*EXERCISE BRIEF*. Don't include any picture when you restate the data word for word.

*Data extracted from a collection*.
▼

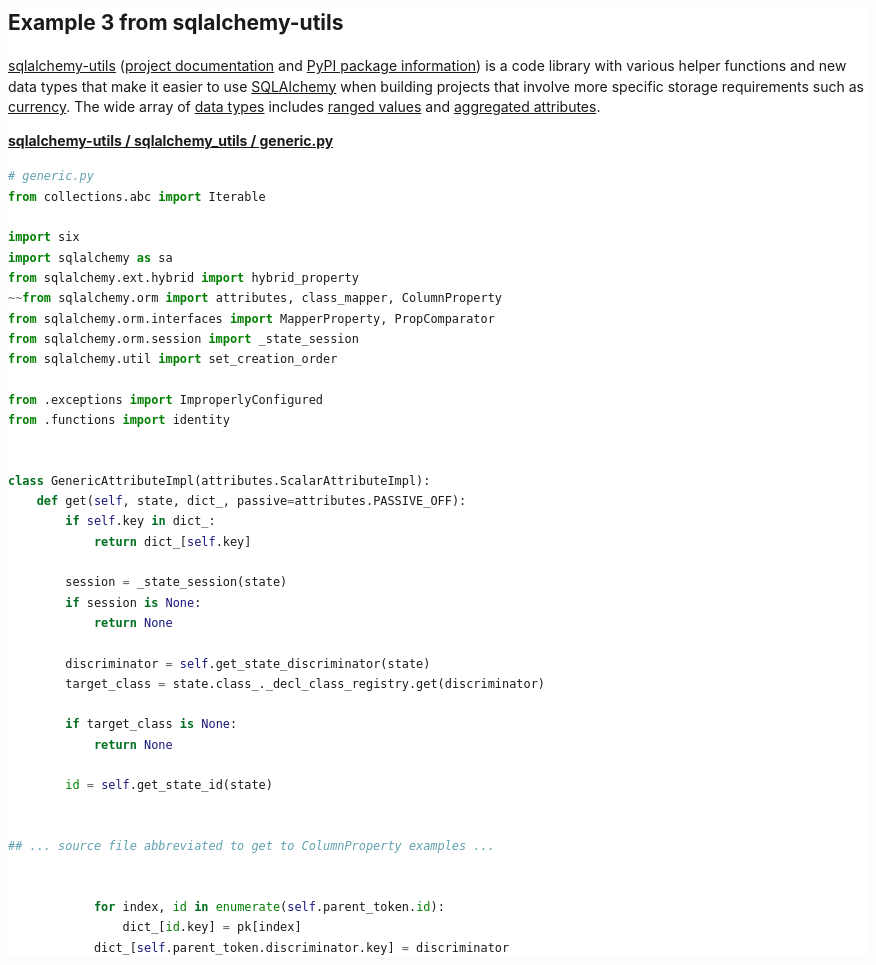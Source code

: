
 ```python

```


## Example 3 from sqlalchemy-utils
[sqlalchemy-utils](https://github.com/kvesteri/sqlalchemy-utils)
([project documentation](https://sqlalchemy-utils.readthedocs.io/en/latest/)
and
[PyPI package information](https://pypi.org/project/SQLAlchemy-Utils/))
is a code library with various helper functions and new data types
that make it easier to use [SQLAlchemy](/sqlalchemy.html) when building
projects that involve more specific storage requirements such as
[currency](https://sqlalchemy-utils.readthedocs.io/en/latest/data_types.html#module-sqlalchemy_utils.types.currency).
The wide array of
[data types](https://sqlalchemy-utils.readthedocs.io/en/latest/data_types.html)
includes [ranged values](https://sqlalchemy-utils.readthedocs.io/en/latest/range_data_types.html)
and [aggregated attributes](https://sqlalchemy-utils.readthedocs.io/en/latest/aggregates.html).

[**sqlalchemy-utils / sqlalchemy_utils / generic.py**](https://github.com/kvesteri/sqlalchemy-utils/blob/master/sqlalchemy_utils/./generic.py)

```python
# generic.py
from collections.abc import Iterable

import six
import sqlalchemy as sa
from sqlalchemy.ext.hybrid import hybrid_property
~~from sqlalchemy.orm import attributes, class_mapper, ColumnProperty
from sqlalchemy.orm.interfaces import MapperProperty, PropComparator
from sqlalchemy.orm.session import _state_session
from sqlalchemy.util import set_creation_order

from .exceptions import ImproperlyConfigured
from .functions import identity


class GenericAttributeImpl(attributes.ScalarAttributeImpl):
    def get(self, state, dict_, passive=attributes.PASSIVE_OFF):
        if self.key in dict_:
            return dict_[self.key]

        session = _state_session(state)
        if session is None:
            return None

        discriminator = self.get_state_discriminator(state)
        target_class = state.class_._decl_class_registry.get(discriminator)

        if target_class is None:
            return None

        id = self.get_state_id(state)


## ... source file abbreviated to get to ColumnProperty examples ...


            for index, id in enumerate(self.parent_token.id):
                dict_[id.key] = pk[index]
            dict_[self.parent_token.discriminator.key] = discriminator


```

▲

*REPLY*.
Source code

:
 ```python

```


## Example 3 from sqlalchemy-utils
[sqlalchemy-utils](https://github.com/kvesteri/sqlalchemy-utils)
([project documentation](https://sqlalchemy-utils.readthedocs.io/en/latest/)
and
[PyPI package information](https://pypi.org/project/SQLAlchemy-Utils/))
is a code library with various helper functions and new data types
that make it easier to use [SQLAlchemy](/sqlalchemy.html) when building
projects that involve more specific storage requirements such as
[currency](https://sqlalchemy-utils.readthedocs.io/en/latest/data_types.html#module-sqlalchemy_utils.types.currency).
The wide array of
[data types](https://sqlalchemy-utils.readthedocs.io/en/latest/data_types.html)
includes [ranged values](https://sqlalchemy-utils.readthedocs.io/en/latest/range_data_types.html)
and [aggregated attributes](https://sqlalchemy-utils.readthedocs.io/en/latest/aggregates.html).

[**sqlalchemy-utils / sqlalchemy_utils / generic.py**](https://github.com/kvesteri/sqlalchemy-utils/blob/master/sqlalchemy_utils/./generic.py)

```python
# generic.py
from collections.abc import Iterable

import six
import sqlalchemy as sa
from sqlalchemy.ext.hybrid import hybrid_property
~~from sqlalchemy.orm import attributes, class_mapper, ColumnProperty
from sqlalchemy.orm.interfaces import MapperProperty, PropComparator
from sqlalchemy.orm.session import _state_session
from sqlalchemy.util import set_creation_order

from .exceptions import ImproperlyConfigured
from .functions import identity


class GenericAttributeImpl(attributes.ScalarAttributeImpl):
    def get(self, state, dict_, passive=attributes.PASSIVE_OFF):
        if self.key in dict_:
            return dict_[self.key]

        session = _state_session(state)
        if session is None:
            return None

        discriminator = self.get_state_discriminator(state)
        target_class = state.class_._decl_class_registry.get(discriminator)

        if target_class is None:
            return None

        id = self.get_state_id(state)


## ... source file abbreviated to get to ColumnProperty examples ...


            for index, id in enumerate(self.parent_token.id):
                dict_[id.key] = pk[index]
            dict_[self.parent_token.discriminator.key] = discriminator


```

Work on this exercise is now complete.